The ELA model input data should be provided as a MATLAB structure with four fields, as summarized in Table 1.
Tributary glaciers, if present, should be provided as variable input arguments (formatted as MATLAB structures according to Table 1) after the number of simulations to perform.
The format_inputs.m function takes .csv files of glacier bed topography and glacier width measurements and creates a properly-formatted MATLAB structure to serve as input to the ELA model.
Table 1: Required format for ELA model inputs
| Field name | Dimensions | Field description |
|---|---|---|
X_dist |
[N X 1] | Vector of glacier length from 0:N, where N is the total length of the glacier in meters. |
Bed_pts |
[n X 2] | A matrix with positions along the glacier centerline (in meters) in the first column and corresponding bed elevation measurements (meters a.s.l.) in the second. |
Ice_surf |
[n X 2] | A matrix with positions along the glacier centerline (in meters) in the first column (this should match the first column in 'Bed_pts') and corresponding ice surface elevation measurements (meters a.s.l.) in the second. |
Width_pts |
[m X 2] | A matrix with positions along the glacier centerline (in meters) in the first column and corresponding glacier width measurements (meters) in the second (widths should orthogonally intersect the centerline). |
In addition to the inputs, there are model parameter assumptions built into the model prescribing the assumed errors for Monte Carlo sampling. Updating these assumptions to better reflect specific input data is a simple matter of editing the assigned values. Table 2 shows a summary of these parameters and their default values.
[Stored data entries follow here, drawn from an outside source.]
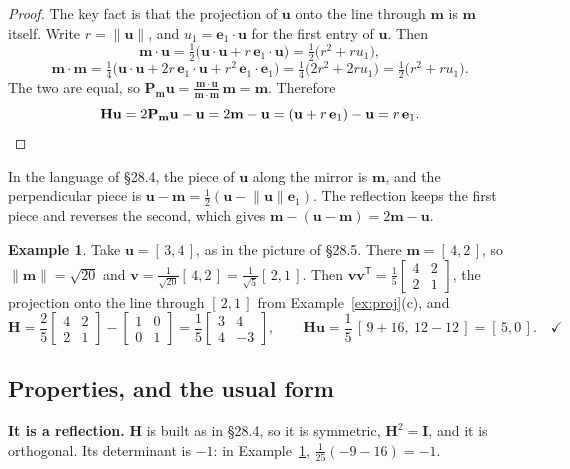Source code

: \documentclass[11pt]{article}
\theoremstyle{plain}
\theoremstyle{definition}
\newtheorem{ex}{Example}[section]
\theoremstyle{remark}
\newcommand{\vc}[1]{\mathbf{#1}}
\newcommand{\mt}[1]{\mathbf{#1}}
\newcommand{\norm}[1]{\lVert #1\rVert}
\newcommand{\T}{^{\mathsf{T}}}
\begin{document}
\begin{proof}
The key fact is that the projection of $\vc{u}$ onto the line through $\vc{m}$
is $\vc{m}$ itself. Write $r=\norm{\vc{u}}$, and $u_1=\vc{e}_1\cdot\vc{u}$ for the
first entry of $\vc{u}$. Then
\[
  \vc{m}\cdot\vc{u}
  =\tfrac12\bigl(\vc{u}\cdot\vc{u}+r\,\vc{e}_1\cdot\vc{u}\bigr)
  =\tfrac12\bigl(r^{2}+ru_1\bigr),
\]
\[
  \vc{m}\cdot\vc{m}
  =\tfrac14\bigl(\vc{u}\cdot\vc{u}+2r\,\vc{e}_1\cdot\vc{u}
     +r^{2}\,\vc{e}_1\cdot\vc{e}_1\bigr)
  =\tfrac14\bigl(2r^{2}+2ru_1\bigr)
  =\tfrac12\bigl(r^{2}+ru_1\bigr).
\]
The two are equal, so
$\mt{P}_{\vc{m}}\vc{u}=\frac{\vc{m}\cdot\vc{u}}{\vc{m}\cdot\vc{m}}\,\vc{m}=\vc{m}$.
Therefore
\[
  \mt{H}\vc{u}=2\mt{P}_{\vc{m}}\vc{u}-\vc{u}
  =2\vc{m}-\vc{u}
  =(\vc{u}+r\,\vc{e}_1)-\vc{u}
  =r\,\vc{e}_1 .
  \qedhere
\]
\end{proof}

\noindent In the language of \S28.4, the piece of $\vc{u}$ along the mirror is
$\vc{m}$, and the perpendicular piece is
$\vc{u}-\vc{m}=\frac12(\vc{u}-\norm{\vc{u}}\vc{e}_1)$. The reflection keeps the
first piece and reverses the second, which gives
$\vc{m}-(\vc{u}-\vc{m})=2\vc{m}-\vc{u}$.

\begin{ex}
\label{ex:householder}
Take $\vc{u}=[\,3,4\,]$, as in the picture of \S28.5. There
$\vc{m}=[\,4,2\,]$, so $\norm{\vc{m}}=\sqrt{20}$ and
$\vc{v}=\frac{1}{\sqrt{20}}[\,4,2\,]=\frac{1}{\sqrt5}[\,2,1\,]$. Then
$\vc{v}\vc{v}\T=\frac15\begin{bmatrix}4&2\\2&1\end{bmatrix}$, the projection
onto the line through $[\,2,1\,]$ from Example~\ref{ex:proj}(c), and
\[
  \mt{H}=\frac25\begin{bmatrix}4&2\\2&1\end{bmatrix}
        -\begin{bmatrix}1&0\\0&1\end{bmatrix}
  =\frac15\begin{bmatrix}3&4\\4&-3\end{bmatrix},
  \qquad
  \mt{H}\vc{u}=\frac15\,[\,9+16,\ 12-12\,]=[\,5,0\,] . \quad\checkmark
\]
\end{ex}

\subsection{Properties, and the usual form}
\textbf{It is a reflection.} $\mt{H}$ is built as in \S28.4, so it is
symmetric, $\mt{H}^{2}=\mt{I}$, and it is orthogonal. Its determinant is $-1$:
in Example~\ref{ex:householder}, $\frac{1}{25}(-9-16)=-1$.
\end{document}
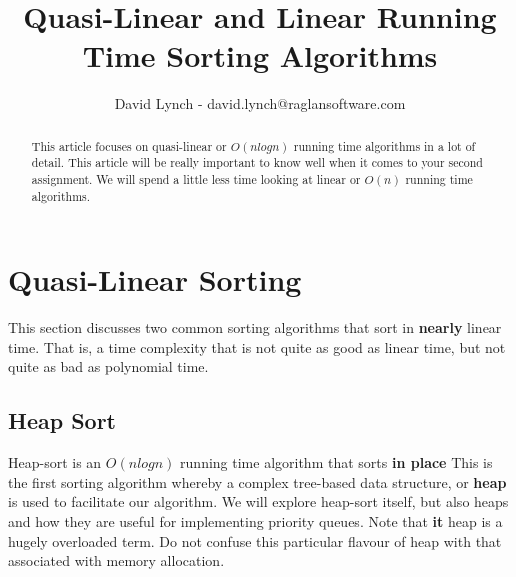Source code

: \documentclass[10pt,a4paper]{article}
\title{Quasi-Linear and Linear Running Time Sorting Algorithms}
\author{David Lynch - david.lynch@raglansoftware.com }
\begin{document}
\maketitle
\begin{abstract}
This article focuses on quasi-linear or $O(n log n)$ running time algorithms in a lot of detail. This article will be really important to know well when it comes to your second assignment. We will spend a little less time looking at linear or $O(n)$ running time algorithms.
\end{abstract}
\section{Quasi-Linear Sorting}
This section discusses two common sorting algorithms that sort in {\bf nearly} linear time. That is, a time complexity that is not quite as good as linear time, but not quite as bad as polynomial time. 
\subsection{Heap Sort}
Heap-sort is an $O(n log n)$ running time algorithm that sorts {\bf in place} This is the first sorting algorithm whereby a complex tree-based data structure, or {\bf heap} is used to facilitate our algorithm. We will explore heap-sort itself, but also heaps and how they are useful for implementing priority queues. Note that {\bf it} heap is a hugely overloaded term. Do not confuse this particular flavour of heap with that associated with memory allocation.   
\end{document}
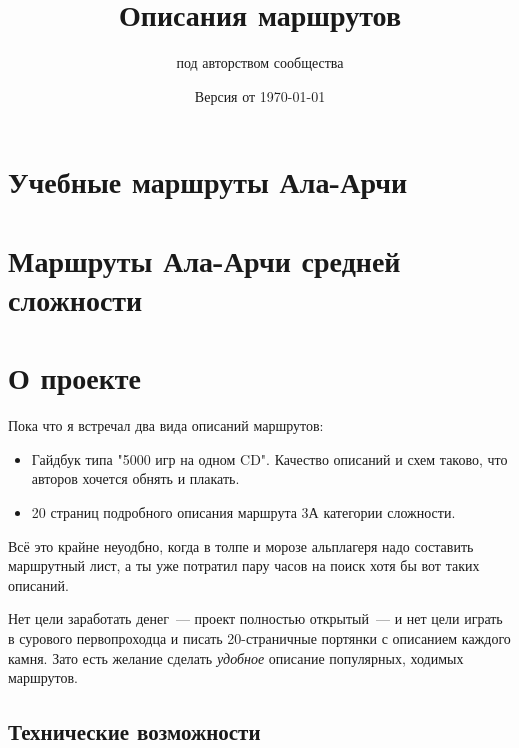 \documentclass[11pt,fleqn]{report} %
\title{Описания маршрутов}
\date{Версия от \today}
\author{под авторством сообщества}
\begin{document}
\maketitle

\tableofcontents

\chapter{Учебные маршруты Ала-Арчи}

\routeListEasyAlaArcha

\chapter{Маршруты Ала-Арчи средней сложности}

\routeListMiddleAlaArcha

\chapter{О проекте}

\newcommand{\gitRepo}[0]{\href{https://github.com/johnlepikhin/alpine-guidebook}{GitHub}}

Пока что я встречал два вида описаний маршрутов:
\begin{itemize}
\item Гайдбук типа "5000 игр на одном CD". Качество описаний и схем
  таково, что авторов хочется обнять и плакать.
\item 20 страниц подробного описания маршрута 3А категории сложности.
\end{itemize}

Всё это крайне неуодбно, когда в толпе и морозе альплагеря надо
составить маршрутный лист, а ты уже потратил пару часов на поиск хотя
бы вот таких описаний.

Нет цели заработать денег~--- проект полностью открытый~--- и нет цели
играть в сурового первопроходца и писать 20-страничные портянки с
описанием каждого камня. Зато есть желание сделать \textit{удобное}
описание популярных, ходимых маршрутов.

\section{Технические возможности}
\end{document}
Table 2: ELA model error assumptions
| Variable name | Default value | Variable description |
|---|---|---|
zSTD |
25 meters | Standard deviation in measured glacier bed elevation. |
wSTD |
60 meters | Standard deviation in measured glacier width values. |
tau_STD |
5E104 Pa | Standard deviation in estimated basal shear stress (used in ice thickness calculations). |
rho |
917 kg/m3 | Density of ice (used in ice thickness calculations). |
g |
9.8 m/s2 | Acceleration due to gravity (used in ice thickness calculations). |
Misc notes
An example of how to use the ELA model is included in the scripts directory entitled example.m.
This uses data from a handful of Swiss glaciers (recorded in the Data directory - the original publication for full details) to demonstrate the model's use and to show some of the outputs of the model.
The example script also utilizes a function called shadedErrorBar (included in the src directory).
The function was developed by Rob Campbell and can be found on his Github page.